▸ **Data items**:
========================

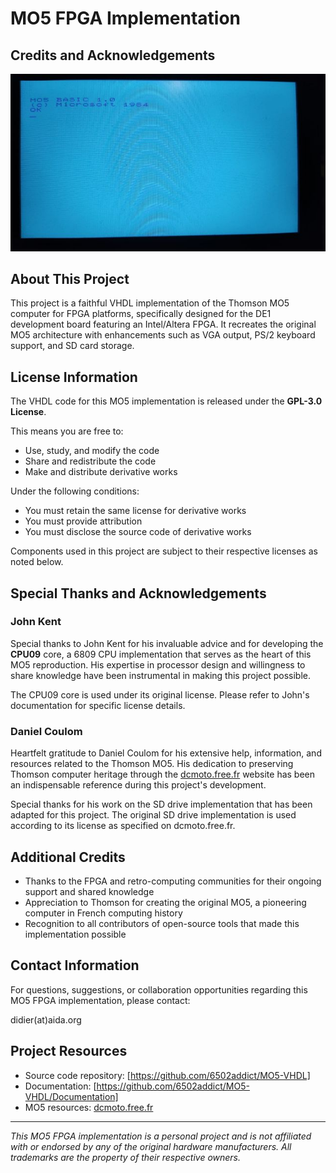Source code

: # MO5 FPGA Implementation
## Credits and Acknowledgements

![Thomson MO5 Logo](https://github.com/6502addict/MO5-VHDL/blob/main/screenshot/basic-boot-screen.jpg)

## About This Project

This project is a faithful VHDL implementation of the Thomson MO5 computer for FPGA platforms, specifically designed for the DE1 development board featuring an Intel/Altera FPGA. It recreates the original MO5 architecture with enhancements such as VGA output, PS/2 keyboard support, and SD card storage.

## License Information

The VHDL code for this MO5 implementation is released under the **GPL-3.0 License**.

This means you are free to:
- Use, study, and modify the code
- Share and redistribute the code
- Make and distribute derivative works

Under the following conditions:
- You must retain the same license for derivative works
- You must provide attribution
- You must disclose the source code of derivative works

Components used in this project are subject to their respective licenses as noted below.

## Special Thanks and Acknowledgements

### John Kent
Special thanks to John Kent for his invaluable advice and for developing the **CPU09** core, a 6809 CPU implementation that serves as the heart of this MO5 reproduction. His expertise in processor design and willingness to share knowledge have been instrumental in making this project possible.

The CPU09 core is used under its original license. Please refer to John's documentation for specific license details.

### Daniel Coulom
Heartfelt gratitude to Daniel Coulom for his extensive help, information, and resources related to the Thomson MO5. His dedication to preserving Thomson computer heritage through the [dcmoto.free.fr](http://dcmoto.free.fr) website has been an indispensable reference during this project's development.

Special thanks for his work on the SD drive implementation that has been adapted for this project. The original SD drive implementation is used according to its license as specified on dcmoto.free.fr.

## Additional Credits

- Thanks to the FPGA and retro-computing communities for their ongoing support and shared knowledge
- Appreciation to Thomson for creating the original MO5, a pioneering computer in French computing history
- Recognition to all contributors of open-source tools that made this implementation possible

## Contact Information

For questions, suggestions, or collaboration opportunities regarding this MO5 FPGA implementation, please contact:

didier(at)aida.org

## Project Resources

- Source code repository: [https://github.com/6502addict/MO5-VHDL]
- Documentation: [https://github.com/6502addict/MO5-VHDL/Documentation]
- MO5 resources: [dcmoto.free.fr](http://dcmoto.free.fr)

---

*This MO5 FPGA implementation is a personal project and is not affiliated with or endorsed by any of the original hardware manufacturers. All trademarks are the property of their respective owners.*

========================

▸ **Description of the task**:
Print again the lines of the entries above that fall between the line holding "## Additional Credits" and the line holding "## Contact Information", inclusive, exactly as they stand.

▸ **Task answer**:
## Additional Credits

- Thanks to the FPGA and retro-computing communities for their ongoing support and shared knowledge
- Appreciation to Thomson for creating the original MO5, a pioneering computer in French computing history
- Recognition to all contributors of open-source tools that made this implementation possible

## Contact Information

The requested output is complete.